* **PROMPT**: Could you output each line of the data that follows exactly?
*** AVAILABLE DATA Section Begins ***
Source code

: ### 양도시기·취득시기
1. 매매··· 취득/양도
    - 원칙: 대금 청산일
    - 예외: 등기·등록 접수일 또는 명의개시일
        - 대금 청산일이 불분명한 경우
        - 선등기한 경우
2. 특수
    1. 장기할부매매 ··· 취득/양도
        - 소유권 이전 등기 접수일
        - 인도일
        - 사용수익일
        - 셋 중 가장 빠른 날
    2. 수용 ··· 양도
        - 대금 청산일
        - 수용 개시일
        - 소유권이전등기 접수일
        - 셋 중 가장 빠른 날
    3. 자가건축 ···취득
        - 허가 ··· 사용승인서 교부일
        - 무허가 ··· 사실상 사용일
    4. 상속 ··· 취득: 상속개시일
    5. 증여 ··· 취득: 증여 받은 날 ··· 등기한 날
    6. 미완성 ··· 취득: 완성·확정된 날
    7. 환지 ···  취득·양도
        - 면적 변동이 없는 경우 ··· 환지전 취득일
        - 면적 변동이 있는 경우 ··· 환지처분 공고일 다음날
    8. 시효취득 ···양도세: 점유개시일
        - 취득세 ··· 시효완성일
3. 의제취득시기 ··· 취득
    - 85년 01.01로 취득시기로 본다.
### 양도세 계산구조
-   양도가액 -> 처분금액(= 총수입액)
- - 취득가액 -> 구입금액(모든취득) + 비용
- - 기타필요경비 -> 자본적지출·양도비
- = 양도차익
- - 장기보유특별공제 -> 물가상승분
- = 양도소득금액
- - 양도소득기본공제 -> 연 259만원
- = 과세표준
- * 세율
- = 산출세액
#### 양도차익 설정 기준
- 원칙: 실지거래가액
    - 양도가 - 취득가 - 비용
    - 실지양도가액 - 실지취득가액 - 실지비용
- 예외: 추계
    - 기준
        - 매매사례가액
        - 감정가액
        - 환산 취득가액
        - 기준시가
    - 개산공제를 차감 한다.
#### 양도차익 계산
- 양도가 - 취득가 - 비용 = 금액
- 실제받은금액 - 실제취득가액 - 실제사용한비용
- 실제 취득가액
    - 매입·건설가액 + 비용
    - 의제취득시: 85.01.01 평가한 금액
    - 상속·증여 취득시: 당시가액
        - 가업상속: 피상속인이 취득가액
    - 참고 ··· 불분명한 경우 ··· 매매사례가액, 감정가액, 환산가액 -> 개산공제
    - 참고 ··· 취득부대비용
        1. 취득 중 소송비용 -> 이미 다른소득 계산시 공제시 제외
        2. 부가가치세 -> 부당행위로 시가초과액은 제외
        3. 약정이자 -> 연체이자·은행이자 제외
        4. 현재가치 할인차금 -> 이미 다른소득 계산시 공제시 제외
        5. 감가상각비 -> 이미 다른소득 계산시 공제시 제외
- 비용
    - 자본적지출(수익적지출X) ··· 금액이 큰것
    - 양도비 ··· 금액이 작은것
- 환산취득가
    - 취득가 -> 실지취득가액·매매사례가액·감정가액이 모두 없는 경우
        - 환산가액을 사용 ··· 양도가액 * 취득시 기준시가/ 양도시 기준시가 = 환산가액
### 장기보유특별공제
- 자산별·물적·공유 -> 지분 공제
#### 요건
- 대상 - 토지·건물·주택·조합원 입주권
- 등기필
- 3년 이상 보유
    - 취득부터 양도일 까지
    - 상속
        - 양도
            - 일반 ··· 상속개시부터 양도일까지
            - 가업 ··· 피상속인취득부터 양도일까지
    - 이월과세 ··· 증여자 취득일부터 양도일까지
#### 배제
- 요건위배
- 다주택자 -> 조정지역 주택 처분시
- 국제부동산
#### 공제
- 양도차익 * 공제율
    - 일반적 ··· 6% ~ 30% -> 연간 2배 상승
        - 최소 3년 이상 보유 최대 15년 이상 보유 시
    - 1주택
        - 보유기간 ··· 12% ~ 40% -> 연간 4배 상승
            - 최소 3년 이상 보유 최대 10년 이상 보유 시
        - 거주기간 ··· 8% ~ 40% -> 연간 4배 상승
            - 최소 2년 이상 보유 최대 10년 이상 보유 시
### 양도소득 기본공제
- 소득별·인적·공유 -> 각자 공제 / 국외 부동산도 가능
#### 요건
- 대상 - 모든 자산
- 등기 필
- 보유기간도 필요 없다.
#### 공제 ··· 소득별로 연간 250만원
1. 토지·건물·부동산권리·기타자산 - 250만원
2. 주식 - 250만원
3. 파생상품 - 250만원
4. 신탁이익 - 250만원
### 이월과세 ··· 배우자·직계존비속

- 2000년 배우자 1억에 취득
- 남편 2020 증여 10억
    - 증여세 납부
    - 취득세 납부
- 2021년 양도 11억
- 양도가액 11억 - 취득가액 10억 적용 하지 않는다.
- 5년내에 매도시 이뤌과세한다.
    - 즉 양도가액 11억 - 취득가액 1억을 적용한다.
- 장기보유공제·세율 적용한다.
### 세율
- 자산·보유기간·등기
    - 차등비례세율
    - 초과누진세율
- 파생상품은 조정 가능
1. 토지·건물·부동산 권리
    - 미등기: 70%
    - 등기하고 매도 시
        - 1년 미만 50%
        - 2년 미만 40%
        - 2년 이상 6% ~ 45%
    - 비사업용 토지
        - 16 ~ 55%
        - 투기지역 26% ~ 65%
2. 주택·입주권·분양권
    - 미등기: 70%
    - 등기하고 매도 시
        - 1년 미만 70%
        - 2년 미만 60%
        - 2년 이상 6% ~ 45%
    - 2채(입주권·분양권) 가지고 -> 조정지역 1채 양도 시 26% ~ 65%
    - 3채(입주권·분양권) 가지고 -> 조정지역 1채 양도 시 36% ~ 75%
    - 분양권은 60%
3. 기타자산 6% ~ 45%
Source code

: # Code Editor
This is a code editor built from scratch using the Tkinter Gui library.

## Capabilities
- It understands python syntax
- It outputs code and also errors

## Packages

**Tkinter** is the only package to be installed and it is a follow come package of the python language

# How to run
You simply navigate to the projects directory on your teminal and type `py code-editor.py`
*** AVAILABLE DATA Section Ends ***
* **TASK RESPONSE**:
Source code

: ### 양도시기·취득시기
1. 매매··· 취득/양도
    - 원칙: 대금 청산일
    - 예외: 등기·등록 접수일 또는 명의개시일
        - 대금 청산일이 불분명한 경우
        - 선등기한 경우
2. 특수
    1. 장기할부매매 ··· 취득/양도
        - 소유권 이전 등기 접수일
        - 인도일
        - 사용수익일
        - 셋 중 가장 빠른 날
    2. 수용 ··· 양도
        - 대금 청산일
        - 수용 개시일
        - 소유권이전등기 접수일
        - 셋 중 가장 빠른 날
    3. 자가건축 ···취득
        - 허가 ··· 사용승인서 교부일
        - 무허가 ··· 사실상 사용일
    4. 상속 ··· 취득: 상속개시일
    5. 증여 ··· 취득: 증여 받은 날 ··· 등기한 날
    6. 미완성 ··· 취득: 완성·확정된 날
    7. 환지 ···  취득·양도
        - 면적 변동이 없는 경우 ··· 환지전 취득일
        - 면적 변동이 있는 경우 ··· 환지처분 공고일 다음날
    8. 시효취득 ···양도세: 점유개시일
        - 취득세 ··· 시효완성일
3. 의제취득시기 ··· 취득
    - 85년 01.01로 취득시기로 본다.
### 양도세 계산구조
-   양도가액 -> 처분금액(= 총수입액)
- - 취득가액 -> 구입금액(모든취득) + 비용
- - 기타필요경비 -> 자본적지출·양도비
- = 양도차익
- - 장기보유특별공제 -> 물가상승분
- = 양도소득금액
- - 양도소득기본공제 -> 연 259만원
- = 과세표준
- * 세율
- = 산출세액
#### 양도차익 설정 기준
- 원칙: 실지거래가액
    - 양도가 - 취득가 - 비용
    - 실지양도가액 - 실지취득가액 - 실지비용
- 예외: 추계
    - 기준
        - 매매사례가액
        - 감정가액
        - 환산 취득가액
        - 기준시가
    - 개산공제를 차감 한다.
#### 양도차익 계산
- 양도가 - 취득가 - 비용 = 금액
- 실제받은금액 - 실제취득가액 - 실제사용한비용
- 실제 취득가액
    - 매입·건설가액 + 비용
    - 의제취득시: 85.01.01 평가한 금액
    - 상속·증여 취득시: 당시가액
        - 가업상속: 피상속인이 취득가액
    - 참고 ··· 불분명한 경우 ··· 매매사례가액, 감정가액, 환산가액 -> 개산공제
    - 참고 ··· 취득부대비용
        1. 취득 중 소송비용 -> 이미 다른소득 계산시 공제시 제외
        2. 부가가치세 -> 부당행위로 시가초과액은 제외
        3. 약정이자 -> 연체이자·은행이자 제외
        4. 현재가치 할인차금 -> 이미 다른소득 계산시 공제시 제외
        5. 감가상각비 -> 이미 다른소득 계산시 공제시 제외
- 비용
    - 자본적지출(수익적지출X) ··· 금액이 큰것
    - 양도비 ··· 금액이 작은것
- 환산취득가
    - 취득가 -> 실지취득가액·매매사례가액·감정가액이 모두 없는 경우
        - 환산가액을 사용 ··· 양도가액 * 취득시 기준시가/ 양도시 기준시가 = 환산가액
### 장기보유특별공제
- 자산별·물적·공유 -> 지분 공제
#### 요건
- 대상 - 토지·건물·주택·조합원 입주권
- 등기필
- 3년 이상 보유
    - 취득부터 양도일 까지
    - 상속
        - 양도
            - 일반 ··· 상속개시부터 양도일까지
            - 가업 ··· 피상속인취득부터 양도일까지
    - 이월과세 ··· 증여자 취득일부터 양도일까지
#### 배제
- 요건위배
- 다주택자 -> 조정지역 주택 처분시
- 국제부동산
#### 공제
- 양도차익 * 공제율
    - 일반적 ··· 6% ~ 30% -> 연간 2배 상승
        - 최소 3년 이상 보유 최대 15년 이상 보유 시
    - 1주택
        - 보유기간 ··· 12% ~ 40% -> 연간 4배 상승
            - 최소 3년 이상 보유 최대 10년 이상 보유 시
        - 거주기간 ··· 8% ~ 40% -> 연간 4배 상승
            - 최소 2년 이상 보유 최대 10년 이상 보유 시
### 양도소득 기본공제
- 소득별·인적·공유 -> 각자 공제 / 국외 부동산도 가능
#### 요건
- 대상 - 모든 자산
- 등기 필
- 보유기간도 필요 없다.
#### 공제 ··· 소득별로 연간 250만원
1. 토지·건물·부동산권리·기타자산 - 250만원
2. 주식 - 250만원
3. 파생상품 - 250만원
4. 신탁이익 - 250만원
### 이월과세 ··· 배우자·직계존비속

- 2000년 배우자 1억에 취득
- 남편 2020 증여 10억
    - 증여세 납부
    - 취득세 납부
- 2021년 양도 11억
- 양도가액 11억 - 취득가액 10억 적용 하지 않는다.
- 5년내에 매도시 이뤌과세한다.
    - 즉 양도가액 11억 - 취득가액 1억을 적용한다.
- 장기보유공제·세율 적용한다.
### 세율
- 자산·보유기간·등기
    - 차등비례세율
    - 초과누진세율
- 파생상품은 조정 가능
1. 토지·건물·부동산 권리
    - 미등기: 70%
    - 등기하고 매도 시
        - 1년 미만 50%
        - 2년 미만 40%
        - 2년 이상 6% ~ 45%
    - 비사업용 토지
        - 16 ~ 55%
        - 투기지역 26% ~ 65%
2. 주택·입주권·분양권
    - 미등기: 70%
    - 등기하고 매도 시
        - 1년 미만 70%
        - 2년 미만 60%
        - 2년 이상 6% ~ 45%
    - 2채(입주권·분양권) 가지고 -> 조정지역 1채 양도 시 26% ~ 65%
    - 3채(입주권·분양권) 가지고 -> 조정지역 1채 양도 시 36% ~ 75%
    - 분양권은 60%
3. 기타자산 6% ~ 45%
Source code

: # Code Editor
This is a code editor built from scratch using the Tkinter Gui library.

## Capabilities
- It understands python syntax
- It outputs code and also errors

## Packages

**Tkinter** is the only package to be installed and it is a follow come package of the python language

# How to run
You simply navigate to the projects directory on your teminal and type `py code-editor.py`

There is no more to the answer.